Brain METs Treatment
  • Single MET:
    • Whole-brain radiation therapy (WBRT),
    • Then, surgery or stereotactic radiosurgery (SRS),
    • Then, salvage chemotherapy
  • Multiple METs:
Typically: small cell lung cancer and melanoma
    • Whole-brain radiation therapy (WBRT),
    • Then, salvage chemotherapy
    • Surgery or stereotactic radiosurgery (SRS), if used, is not standard
Metastases to Vertebral Column:
Extradural Extramedullary
Grow from external to the dura mater (ie, the vertebrae)
Most commonly:
  • Metastases (most common)
    • Breast
    • Prostate
    • Lung
  • Metastases (less common)
    • Renal Cell
    • Myeloma
    • Lymphoma
Helpful mneomonic for key tumor metastases
  • BLT with Mustard and a Kosher Pickle
    • B: Breast
    • L: Lung/Lymphoma
    • T: Thyroid
    • M: Myeloma
    • K: Kidney (Renal cell)
    • P: Prostate
See: Spinal Cord Tumors for further details.
  • Non-metastatic spine tumors:
Prognostic Indicators
Median survival ~ a few to several months (< 1 year)
  • Worrisome (poor) prognostic indicators:
    • Age > 50
    • Aggressive extracranial (systemic) cancer that responds poorly to chemotherapy
    • Brain METs that respond poorly to steroids
    • More than 3 metastatic lesions
  • Encouraging prognostic indicators:
    • Age < 50
    • Non-aggressive extracranial (systemic) cancer that responds well to chemotherapy
    • Brain METs that respond well to steroids
    • Less than 3 metastatic lesions
Differential Diagnosis for Brain METs:
  • Glioblastoma
  • Primary CNS Lymphoma
  • Abscesses
Carcinomatous Meningitis
  • Spread of cancer to the meninges, which typically presents with headache, multiple cranial neuropathies and polyradiculopathies, encephalopathy, and spinal meningeal pain; typically a poor prognosis (< 6 month survival).
  • Common cancers to cause carcinomatous meningitis:
    • Breast adenocarcinoma
    • Lung cancer
    • Lymphoma
    • Melanoma
    • GI malignancies
    • Leukemia
    • Prostate cancer via Batson's plexus: the valveless venous connection between the pelvic and internal cerebral veins, which run through the meninges.

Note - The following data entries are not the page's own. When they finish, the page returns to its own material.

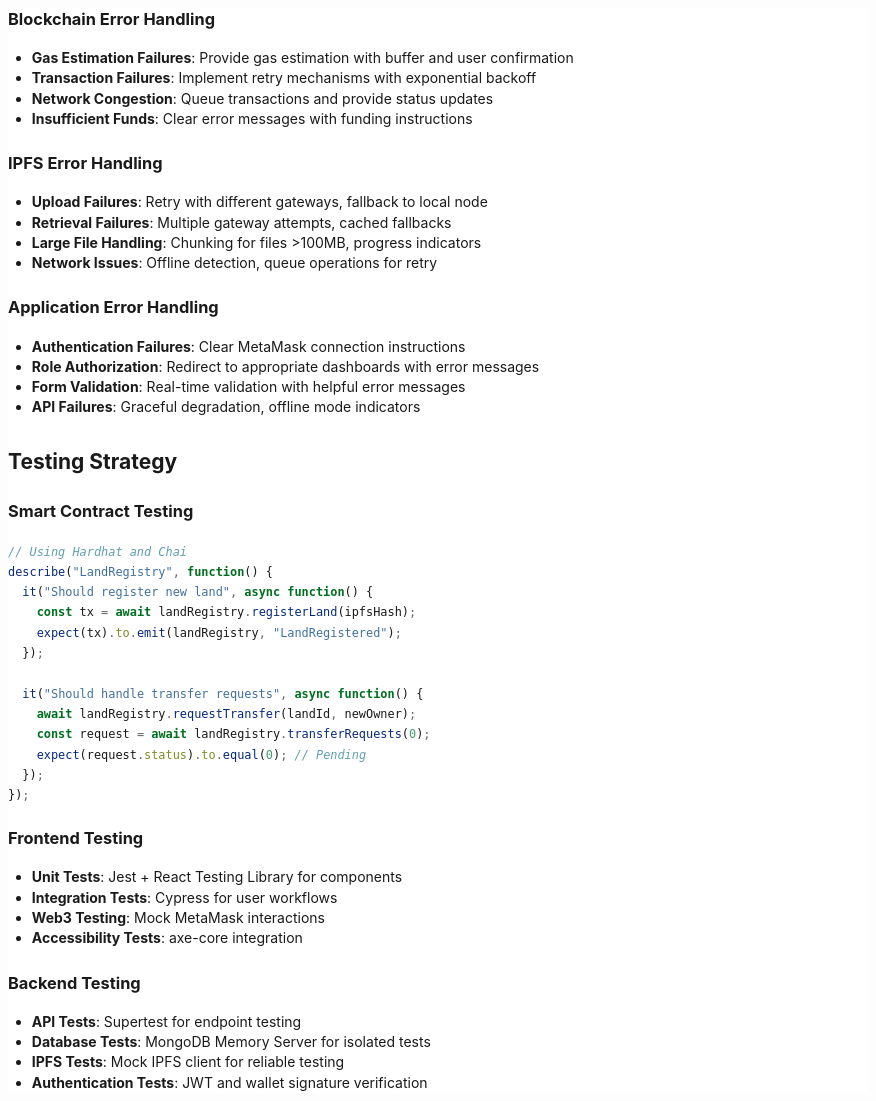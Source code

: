 ### Blockchain Error Handling
- **Gas Estimation Failures**: Provide gas estimation with buffer and user confirmation
- **Transaction Failures**: Implement retry mechanisms with exponential backoff
- **Network Congestion**: Queue transactions and provide status updates
- **Insufficient Funds**: Clear error messages with funding instructions

### IPFS Error Handling
- **Upload Failures**: Retry with different gateways, fallback to local node
- **Retrieval Failures**: Multiple gateway attempts, cached fallbacks
- **Large File Handling**: Chunking for files >100MB, progress indicators
- **Network Issues**: Offline detection, queue operations for retry

### Application Error Handling
- **Authentication Failures**: Clear MetaMask connection instructions
- **Role Authorization**: Redirect to appropriate dashboards with error messages
- **Form Validation**: Real-time validation with helpful error messages
- **API Failures**: Graceful degradation, offline mode indicators

## Testing Strategy

### Smart Contract Testing
```javascript
// Using Hardhat and Chai
describe("LandRegistry", function() {
  it("Should register new land", async function() {
    const tx = await landRegistry.registerLand(ipfsHash);
    expect(tx).to.emit(landRegistry, "LandRegistered");
  });
  
  it("Should handle transfer requests", async function() {
    await landRegistry.requestTransfer(landId, newOwner);
    const request = await landRegistry.transferRequests(0);
    expect(request.status).to.equal(0); // Pending
  });
});
```

### Frontend Testing
- **Unit Tests**: Jest + React Testing Library for components
- **Integration Tests**: Cypress for user workflows
- **Web3 Testing**: Mock MetaMask interactions
- **Accessibility Tests**: axe-core integration

### Backend Testing
- **API Tests**: Supertest for endpoint testing
- **Database Tests**: MongoDB Memory Server for isolated tests
- **IPFS Tests**: Mock IPFS client for reliable testing
- **Authentication Tests**: JWT and wallet signature verification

  • MRI demonstrates leptomeningeal enhancement
  • CSF may show a pleocytosis, elevated protein, and reduced glucose. Although CSF flow cytometry and cytology are helpful if diagnostic, they are insensitive (especially if the CSF is acellular), and often require multiple LPs.
  • Treatment:
    • Radiation (possibly whole-brain)
    • Intrathecal chemotherapy, specifically with intraventricular methotrexate via an Ommaya reservoir.
References
  • Daley, M. L., C. W. Leffer, M. Czosnyka, and J. D. Pickard. “Plateau Waves: Changes of Cerebrovascular Pressure Transmission.” Acta Neurochirurgica. Supplement 95 (2005): 327–32.
  • Daroff, Robert B., Joseph Jankovic, John C. Mazziotta, and Scott L. Pomeroy. Bradley’s Neurology in Clinical Practice E-Book. Elsevier Health Sciences, 2015.

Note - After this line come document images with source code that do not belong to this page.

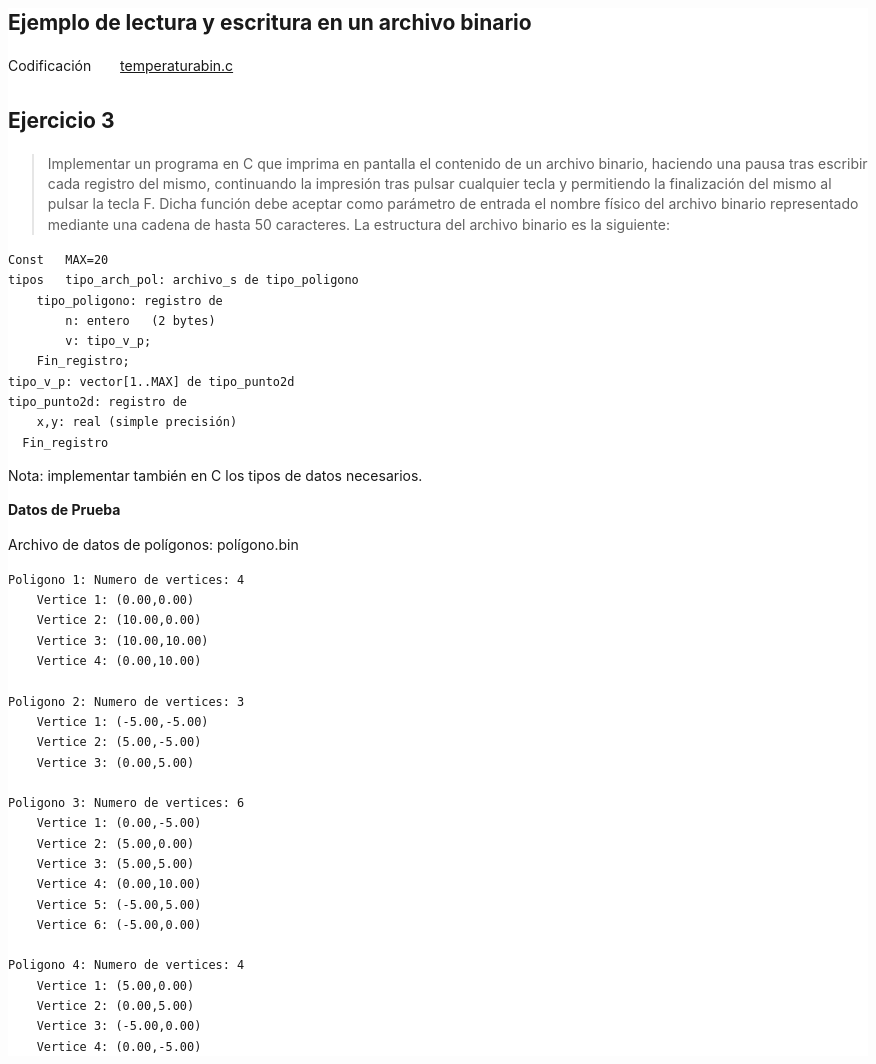 ## Ejemplo de lectura y escritura en un archivo binario


Codificación  &ensp;&ensp;&ensp;  [temperaturabin.c](https://github.com/MaterialesProgramacion/ProblemasProgramacion/blob/master/Archivos/temperatbinario.c)



## Ejercicio 3	

> Implementar un programa en C que imprima en pantalla el contenido de un archivo binario, haciendo una pausa tras  escribir cada registro del mismo, continuando la impresión tras pulsar cualquier tecla y permitiendo la finalización del mismo al pulsar la tecla F. Dicha función debe aceptar como parámetro de entrada el nombre físico del archivo binario representado mediante una cadena de hasta 50 caracteres. La estructura del archivo binario es la siguiente:
```
Const	MAX=20
tipos	tipo_arch_pol: archivo_s de tipo_poligono		
	tipo_poligono: registro de 			
		n: entero	(2 bytes)			
		v: tipo_v_p;			
	Fin_registro;
tipo_v_p: vector[1..MAX] de tipo_punto2d
tipo_punto2d: registro de
    x,y: real (simple precisión)
  Fin_registro						
```
Nota: implementar también en C los tipos de datos necesarios.


**Datos de Prueba**

Archivo de datos de polígonos:	polígono.bin

```
Poligono 1: Numero de vertices: 4
	Vertice 1: (0.00,0.00)
	Vertice 2: (10.00,0.00)
	Vertice 3: (10.00,10.00)
	Vertice 4: (0.00,10.00)

Poligono 2: Numero de vertices: 3
	Vertice 1: (-5.00,-5.00)
	Vertice 2: (5.00,-5.00)
	Vertice 3: (0.00,5.00)

Poligono 3: Numero de vertices: 6
	Vertice 1: (0.00,-5.00)
	Vertice 2: (5.00,0.00)
	Vertice 3: (5.00,5.00)
	Vertice 4: (0.00,10.00)
	Vertice 5: (-5.00,5.00)
	Vertice 6: (-5.00,0.00)

Poligono 4: Numero de vertices: 4
	Vertice 1: (5.00,0.00)
	Vertice 2: (0.00,5.00)
	Vertice 3: (-5.00,0.00)
	Vertice 4: (0.00,-5.00)
```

  • Gray, Frangoise, Charles Duyckaerts, and Umberto De Girolami. Escourolle and Poirier’s Manual of Basic Neuropathology. OUP USA, 2013.
  • Samuels, Martin A., Allan H. Ropper, and Joshua Klein. Adams and Victor’s Principles of Neurology 10th Edition. McGraw-Hill Education, 2014.
  • Tonn, Jörg-Christian, Manfred Westphal, and J. T. Rutka. Oncology of CNS Tumors. Springer Science & Business Media, 2010.
  • Yachnis, Anthony T., and Marie L. Rivera-Zengotita. Neuropathology E-Book: A Volume in the High Yield Pathology Series. Elsevier Health Sciences, 2012.